↓

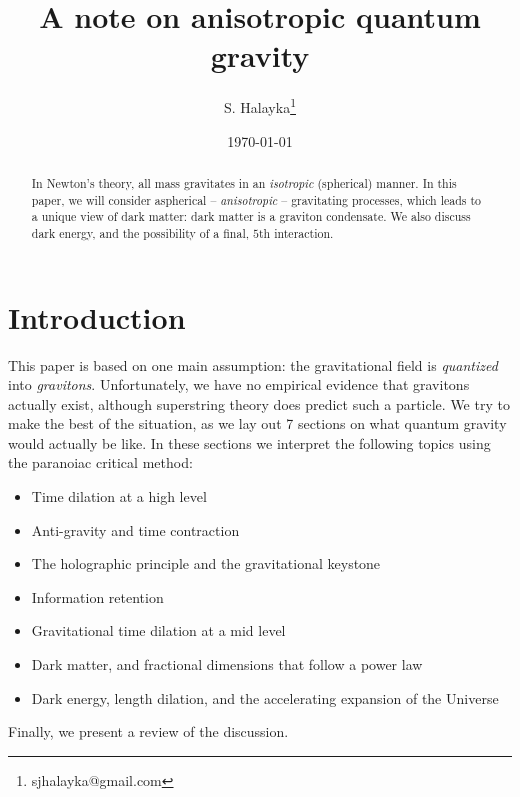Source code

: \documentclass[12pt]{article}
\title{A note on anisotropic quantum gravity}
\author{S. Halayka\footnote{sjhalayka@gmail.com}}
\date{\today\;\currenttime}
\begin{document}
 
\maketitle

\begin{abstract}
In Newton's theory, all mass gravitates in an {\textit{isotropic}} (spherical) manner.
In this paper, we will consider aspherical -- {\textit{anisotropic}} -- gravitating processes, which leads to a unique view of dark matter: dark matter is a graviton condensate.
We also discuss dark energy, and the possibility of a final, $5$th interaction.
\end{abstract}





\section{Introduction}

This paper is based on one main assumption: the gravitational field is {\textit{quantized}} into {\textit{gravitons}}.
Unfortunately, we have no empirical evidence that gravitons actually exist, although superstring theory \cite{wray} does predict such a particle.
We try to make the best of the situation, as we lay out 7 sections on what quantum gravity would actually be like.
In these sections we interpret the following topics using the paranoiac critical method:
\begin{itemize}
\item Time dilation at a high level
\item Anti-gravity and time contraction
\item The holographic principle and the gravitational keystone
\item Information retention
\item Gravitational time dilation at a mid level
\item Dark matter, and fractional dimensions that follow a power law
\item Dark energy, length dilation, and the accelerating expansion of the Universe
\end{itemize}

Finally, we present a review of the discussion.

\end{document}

↑
↓

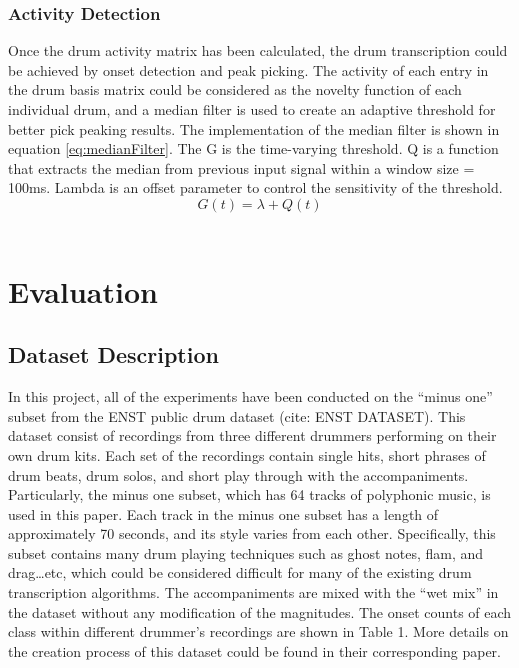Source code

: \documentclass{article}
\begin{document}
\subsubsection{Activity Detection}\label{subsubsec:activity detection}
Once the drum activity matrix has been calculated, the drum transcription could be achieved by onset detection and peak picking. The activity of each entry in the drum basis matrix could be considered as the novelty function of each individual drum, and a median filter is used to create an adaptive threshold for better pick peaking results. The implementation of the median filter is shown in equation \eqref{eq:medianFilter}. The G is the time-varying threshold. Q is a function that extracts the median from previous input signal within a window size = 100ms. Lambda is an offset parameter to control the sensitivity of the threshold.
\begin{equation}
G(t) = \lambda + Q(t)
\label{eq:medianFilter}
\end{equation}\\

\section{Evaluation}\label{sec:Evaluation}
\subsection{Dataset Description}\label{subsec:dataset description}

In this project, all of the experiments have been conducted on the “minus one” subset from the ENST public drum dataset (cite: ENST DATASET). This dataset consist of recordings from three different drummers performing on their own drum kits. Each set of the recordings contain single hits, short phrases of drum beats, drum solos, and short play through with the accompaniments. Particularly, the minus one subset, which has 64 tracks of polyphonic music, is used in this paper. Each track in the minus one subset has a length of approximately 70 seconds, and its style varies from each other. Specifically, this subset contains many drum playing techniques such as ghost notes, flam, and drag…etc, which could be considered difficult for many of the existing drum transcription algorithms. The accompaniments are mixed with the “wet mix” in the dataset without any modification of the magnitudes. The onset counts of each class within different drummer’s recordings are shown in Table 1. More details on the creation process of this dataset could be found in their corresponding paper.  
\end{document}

↑
↓

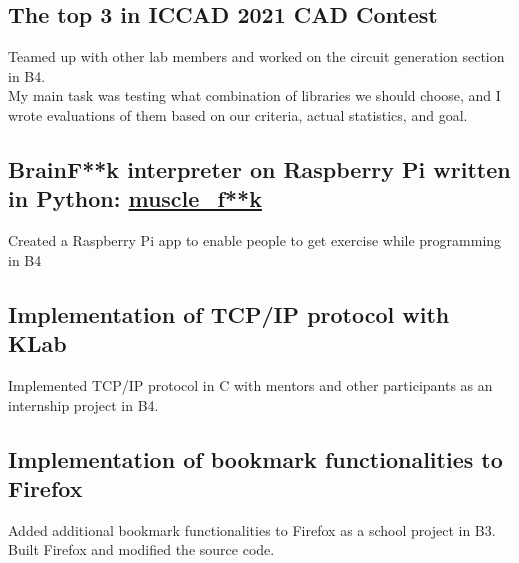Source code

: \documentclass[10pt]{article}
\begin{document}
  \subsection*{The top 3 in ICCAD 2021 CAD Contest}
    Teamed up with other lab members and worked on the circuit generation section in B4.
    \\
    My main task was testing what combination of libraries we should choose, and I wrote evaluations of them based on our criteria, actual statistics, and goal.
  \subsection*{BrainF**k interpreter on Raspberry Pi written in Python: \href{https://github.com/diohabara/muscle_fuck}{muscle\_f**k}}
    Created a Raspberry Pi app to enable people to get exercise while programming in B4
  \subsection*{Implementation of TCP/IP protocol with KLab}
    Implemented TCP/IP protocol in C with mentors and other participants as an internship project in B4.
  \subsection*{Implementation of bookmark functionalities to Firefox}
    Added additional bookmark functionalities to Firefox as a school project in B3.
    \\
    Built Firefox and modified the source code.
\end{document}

↑

Line count for the word "Raspberry": please state how many lines of the records above contain it, and nothing else.

■ The answer ■
2